(Stored dataset items):
● ● ●
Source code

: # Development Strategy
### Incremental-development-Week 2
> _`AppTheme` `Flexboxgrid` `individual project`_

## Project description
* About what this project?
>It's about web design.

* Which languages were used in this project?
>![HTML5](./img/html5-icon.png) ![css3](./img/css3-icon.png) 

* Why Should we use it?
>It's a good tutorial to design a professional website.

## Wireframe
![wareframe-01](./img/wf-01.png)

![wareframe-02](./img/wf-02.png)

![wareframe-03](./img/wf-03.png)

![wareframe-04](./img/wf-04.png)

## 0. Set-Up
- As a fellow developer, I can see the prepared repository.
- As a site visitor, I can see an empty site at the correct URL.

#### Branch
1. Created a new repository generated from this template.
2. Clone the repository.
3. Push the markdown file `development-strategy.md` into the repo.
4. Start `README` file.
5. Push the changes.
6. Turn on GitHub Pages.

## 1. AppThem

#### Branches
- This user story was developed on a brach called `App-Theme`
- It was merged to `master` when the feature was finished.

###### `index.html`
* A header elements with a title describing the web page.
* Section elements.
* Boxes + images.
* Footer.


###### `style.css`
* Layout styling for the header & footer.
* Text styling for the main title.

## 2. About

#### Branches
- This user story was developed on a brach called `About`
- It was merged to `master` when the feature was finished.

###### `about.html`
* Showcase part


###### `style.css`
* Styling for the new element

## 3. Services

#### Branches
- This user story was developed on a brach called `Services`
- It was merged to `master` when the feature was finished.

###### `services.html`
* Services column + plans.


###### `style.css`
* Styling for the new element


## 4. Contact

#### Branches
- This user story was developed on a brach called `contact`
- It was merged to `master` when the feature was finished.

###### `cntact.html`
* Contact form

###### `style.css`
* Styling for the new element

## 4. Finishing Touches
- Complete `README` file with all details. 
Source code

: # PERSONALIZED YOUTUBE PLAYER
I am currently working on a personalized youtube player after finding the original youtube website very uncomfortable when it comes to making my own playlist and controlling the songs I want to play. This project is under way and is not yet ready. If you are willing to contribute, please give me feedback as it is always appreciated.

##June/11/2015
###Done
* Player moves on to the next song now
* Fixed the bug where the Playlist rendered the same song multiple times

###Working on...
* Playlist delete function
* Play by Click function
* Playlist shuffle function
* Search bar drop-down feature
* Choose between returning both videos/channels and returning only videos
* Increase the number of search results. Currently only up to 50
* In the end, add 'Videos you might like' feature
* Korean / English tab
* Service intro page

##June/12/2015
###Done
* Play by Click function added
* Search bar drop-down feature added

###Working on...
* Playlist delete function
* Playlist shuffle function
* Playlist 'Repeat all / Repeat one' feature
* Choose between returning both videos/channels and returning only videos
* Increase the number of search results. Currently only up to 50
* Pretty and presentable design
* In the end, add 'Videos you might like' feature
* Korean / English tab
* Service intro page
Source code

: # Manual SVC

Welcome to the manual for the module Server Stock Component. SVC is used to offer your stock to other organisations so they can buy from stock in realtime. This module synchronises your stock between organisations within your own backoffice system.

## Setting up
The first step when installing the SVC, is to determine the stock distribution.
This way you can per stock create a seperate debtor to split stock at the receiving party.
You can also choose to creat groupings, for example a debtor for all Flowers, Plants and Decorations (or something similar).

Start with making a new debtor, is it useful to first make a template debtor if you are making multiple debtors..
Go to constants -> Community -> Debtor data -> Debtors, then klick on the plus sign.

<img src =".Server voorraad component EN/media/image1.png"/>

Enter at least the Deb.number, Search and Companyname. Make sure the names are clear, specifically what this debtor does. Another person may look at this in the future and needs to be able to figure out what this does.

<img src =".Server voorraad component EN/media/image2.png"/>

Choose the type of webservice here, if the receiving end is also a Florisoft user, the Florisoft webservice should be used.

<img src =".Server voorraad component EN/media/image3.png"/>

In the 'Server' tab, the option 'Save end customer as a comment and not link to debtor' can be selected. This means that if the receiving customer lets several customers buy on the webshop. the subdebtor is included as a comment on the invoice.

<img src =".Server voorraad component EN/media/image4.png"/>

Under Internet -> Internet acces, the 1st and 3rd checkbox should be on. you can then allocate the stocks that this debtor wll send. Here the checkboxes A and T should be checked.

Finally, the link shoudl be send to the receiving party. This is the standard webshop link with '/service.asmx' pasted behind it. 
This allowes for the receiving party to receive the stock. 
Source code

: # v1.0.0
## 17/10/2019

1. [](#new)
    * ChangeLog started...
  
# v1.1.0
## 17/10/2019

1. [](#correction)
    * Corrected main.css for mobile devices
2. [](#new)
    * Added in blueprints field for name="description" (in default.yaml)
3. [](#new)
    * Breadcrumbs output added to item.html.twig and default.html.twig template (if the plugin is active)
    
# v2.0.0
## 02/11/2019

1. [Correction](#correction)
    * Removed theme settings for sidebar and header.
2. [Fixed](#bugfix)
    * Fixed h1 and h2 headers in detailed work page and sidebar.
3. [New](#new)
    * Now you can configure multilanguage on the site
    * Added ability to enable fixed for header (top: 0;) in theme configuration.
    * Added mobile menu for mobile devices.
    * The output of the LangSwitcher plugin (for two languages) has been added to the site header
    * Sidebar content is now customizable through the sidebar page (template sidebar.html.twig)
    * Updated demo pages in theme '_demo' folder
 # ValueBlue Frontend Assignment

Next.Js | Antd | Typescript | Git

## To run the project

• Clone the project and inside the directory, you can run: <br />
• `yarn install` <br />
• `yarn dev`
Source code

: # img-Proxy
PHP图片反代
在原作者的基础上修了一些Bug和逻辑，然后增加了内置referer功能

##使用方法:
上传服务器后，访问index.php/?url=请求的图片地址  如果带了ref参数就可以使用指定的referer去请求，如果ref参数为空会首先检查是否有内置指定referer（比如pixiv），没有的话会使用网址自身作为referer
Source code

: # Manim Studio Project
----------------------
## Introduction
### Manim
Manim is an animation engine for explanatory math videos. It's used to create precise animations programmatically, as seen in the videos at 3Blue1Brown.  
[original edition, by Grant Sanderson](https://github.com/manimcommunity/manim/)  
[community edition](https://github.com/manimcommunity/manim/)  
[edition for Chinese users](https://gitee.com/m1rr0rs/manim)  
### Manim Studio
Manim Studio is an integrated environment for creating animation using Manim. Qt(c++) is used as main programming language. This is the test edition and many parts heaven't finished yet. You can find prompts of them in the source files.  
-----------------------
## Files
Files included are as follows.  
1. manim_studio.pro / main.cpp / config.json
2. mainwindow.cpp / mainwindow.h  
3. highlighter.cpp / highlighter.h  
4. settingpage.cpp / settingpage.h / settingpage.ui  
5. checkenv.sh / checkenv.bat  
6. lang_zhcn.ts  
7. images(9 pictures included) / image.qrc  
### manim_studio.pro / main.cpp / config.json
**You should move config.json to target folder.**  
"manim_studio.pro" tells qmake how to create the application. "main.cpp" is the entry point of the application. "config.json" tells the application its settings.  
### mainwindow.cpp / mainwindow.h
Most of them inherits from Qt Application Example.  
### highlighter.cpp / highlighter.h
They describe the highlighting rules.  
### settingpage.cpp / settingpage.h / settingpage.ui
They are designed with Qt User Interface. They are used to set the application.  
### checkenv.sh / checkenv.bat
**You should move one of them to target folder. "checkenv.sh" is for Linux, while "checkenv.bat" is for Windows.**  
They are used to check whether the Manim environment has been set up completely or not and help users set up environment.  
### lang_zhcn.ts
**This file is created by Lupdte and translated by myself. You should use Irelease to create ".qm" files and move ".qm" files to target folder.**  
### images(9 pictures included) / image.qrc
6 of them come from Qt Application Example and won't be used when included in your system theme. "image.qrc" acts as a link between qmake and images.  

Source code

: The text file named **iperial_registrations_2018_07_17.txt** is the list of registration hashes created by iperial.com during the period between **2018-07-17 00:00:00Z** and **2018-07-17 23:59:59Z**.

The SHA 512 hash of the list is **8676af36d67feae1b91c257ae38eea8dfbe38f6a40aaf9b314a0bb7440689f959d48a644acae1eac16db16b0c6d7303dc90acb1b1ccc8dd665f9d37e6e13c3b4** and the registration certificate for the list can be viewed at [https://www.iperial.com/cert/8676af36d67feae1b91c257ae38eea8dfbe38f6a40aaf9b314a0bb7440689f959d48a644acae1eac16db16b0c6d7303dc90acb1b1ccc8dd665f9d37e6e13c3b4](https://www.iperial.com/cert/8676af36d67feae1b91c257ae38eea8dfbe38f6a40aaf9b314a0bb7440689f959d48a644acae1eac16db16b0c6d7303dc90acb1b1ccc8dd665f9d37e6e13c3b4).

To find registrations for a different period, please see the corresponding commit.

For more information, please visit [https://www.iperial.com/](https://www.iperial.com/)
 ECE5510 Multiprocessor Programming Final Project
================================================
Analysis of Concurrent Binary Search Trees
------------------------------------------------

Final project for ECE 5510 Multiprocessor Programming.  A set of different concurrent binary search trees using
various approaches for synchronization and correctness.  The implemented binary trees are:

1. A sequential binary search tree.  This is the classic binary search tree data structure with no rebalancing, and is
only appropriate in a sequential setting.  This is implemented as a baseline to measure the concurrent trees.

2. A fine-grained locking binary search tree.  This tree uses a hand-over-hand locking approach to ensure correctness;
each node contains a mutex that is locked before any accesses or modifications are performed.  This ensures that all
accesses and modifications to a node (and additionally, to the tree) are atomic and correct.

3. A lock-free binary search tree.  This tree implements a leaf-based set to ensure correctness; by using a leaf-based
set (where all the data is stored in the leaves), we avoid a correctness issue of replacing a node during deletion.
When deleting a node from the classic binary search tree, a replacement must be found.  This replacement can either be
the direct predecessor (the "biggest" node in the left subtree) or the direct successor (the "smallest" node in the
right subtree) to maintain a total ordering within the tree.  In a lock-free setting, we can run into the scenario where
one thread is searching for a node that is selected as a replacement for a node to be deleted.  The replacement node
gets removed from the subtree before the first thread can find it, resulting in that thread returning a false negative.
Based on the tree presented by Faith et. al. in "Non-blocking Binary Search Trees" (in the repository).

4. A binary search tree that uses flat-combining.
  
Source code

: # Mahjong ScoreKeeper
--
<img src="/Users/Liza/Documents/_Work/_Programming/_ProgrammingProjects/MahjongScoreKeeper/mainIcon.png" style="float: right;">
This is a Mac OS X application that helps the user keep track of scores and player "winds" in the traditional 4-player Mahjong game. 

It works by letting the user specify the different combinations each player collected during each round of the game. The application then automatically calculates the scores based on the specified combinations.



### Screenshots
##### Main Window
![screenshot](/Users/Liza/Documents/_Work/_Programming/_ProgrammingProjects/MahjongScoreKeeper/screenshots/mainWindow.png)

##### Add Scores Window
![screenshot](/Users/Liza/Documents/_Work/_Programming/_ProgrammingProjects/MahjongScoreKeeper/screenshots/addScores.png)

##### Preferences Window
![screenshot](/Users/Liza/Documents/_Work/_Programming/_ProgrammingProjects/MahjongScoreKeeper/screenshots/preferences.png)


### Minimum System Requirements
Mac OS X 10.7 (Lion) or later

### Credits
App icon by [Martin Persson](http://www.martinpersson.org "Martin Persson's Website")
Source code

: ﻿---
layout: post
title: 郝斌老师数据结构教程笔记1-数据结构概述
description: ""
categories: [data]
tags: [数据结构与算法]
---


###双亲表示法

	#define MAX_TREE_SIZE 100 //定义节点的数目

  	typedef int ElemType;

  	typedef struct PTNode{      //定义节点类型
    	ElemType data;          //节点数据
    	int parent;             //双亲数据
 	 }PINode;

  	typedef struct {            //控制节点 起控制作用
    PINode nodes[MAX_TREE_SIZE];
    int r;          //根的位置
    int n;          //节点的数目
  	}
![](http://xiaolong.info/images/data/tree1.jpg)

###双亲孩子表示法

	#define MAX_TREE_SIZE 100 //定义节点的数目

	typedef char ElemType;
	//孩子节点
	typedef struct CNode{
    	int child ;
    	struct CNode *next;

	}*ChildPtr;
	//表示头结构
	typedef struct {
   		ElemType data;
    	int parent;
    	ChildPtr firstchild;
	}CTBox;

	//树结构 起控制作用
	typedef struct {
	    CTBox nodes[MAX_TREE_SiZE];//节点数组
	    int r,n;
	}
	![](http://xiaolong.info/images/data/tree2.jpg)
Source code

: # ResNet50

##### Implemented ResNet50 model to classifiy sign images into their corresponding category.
● ● ●
(Description of the task): Retype, exactly and in full, the lines above from the one containing "with all details." through the one containing "This way you".

(Exercise result):
- Complete `README` file with all details. 
Source code

: # PERSONALIZED YOUTUBE PLAYER
I am currently working on a personalized youtube player after finding the original youtube website very uncomfortable when it comes to making my own playlist and controlling the songs I want to play. This project is under way and is not yet ready. If you are willing to contribute, please give me feedback as it is always appreciated.

##June/11/2015
###Done
* Player moves on to the next song now
* Fixed the bug where the Playlist rendered the same song multiple times

###Working on...
* Playlist delete function
* Play by Click function
* Playlist shuffle function
* Search bar drop-down feature
* Choose between returning both videos/channels and returning only videos
* Increase the number of search results. Currently only up to 50
* In the end, add 'Videos you might like' feature
* Korean / English tab
* Service intro page

##June/12/2015
###Done
* Play by Click function added
* Search bar drop-down feature added

###Working on...
* Playlist delete function
* Playlist shuffle function
* Playlist 'Repeat all / Repeat one' feature
* Choose between returning both videos/channels and returning only videos
* Increase the number of search results. Currently only up to 50
* Pretty and presentable design
* In the end, add 'Videos you might like' feature
* Korean / English tab
* Service intro page
Source code

: # Manual SVC

Welcome to the manual for the module Server Stock Component. SVC is used to offer your stock to other organisations so they can buy from stock in realtime. This module synchronises your stock between organisations within your own backoffice system.

## Setting up
The first step when installing the SVC, is to determine the stock distribution.
This way you can per stock create a seperate debtor to split stock at the receiving party.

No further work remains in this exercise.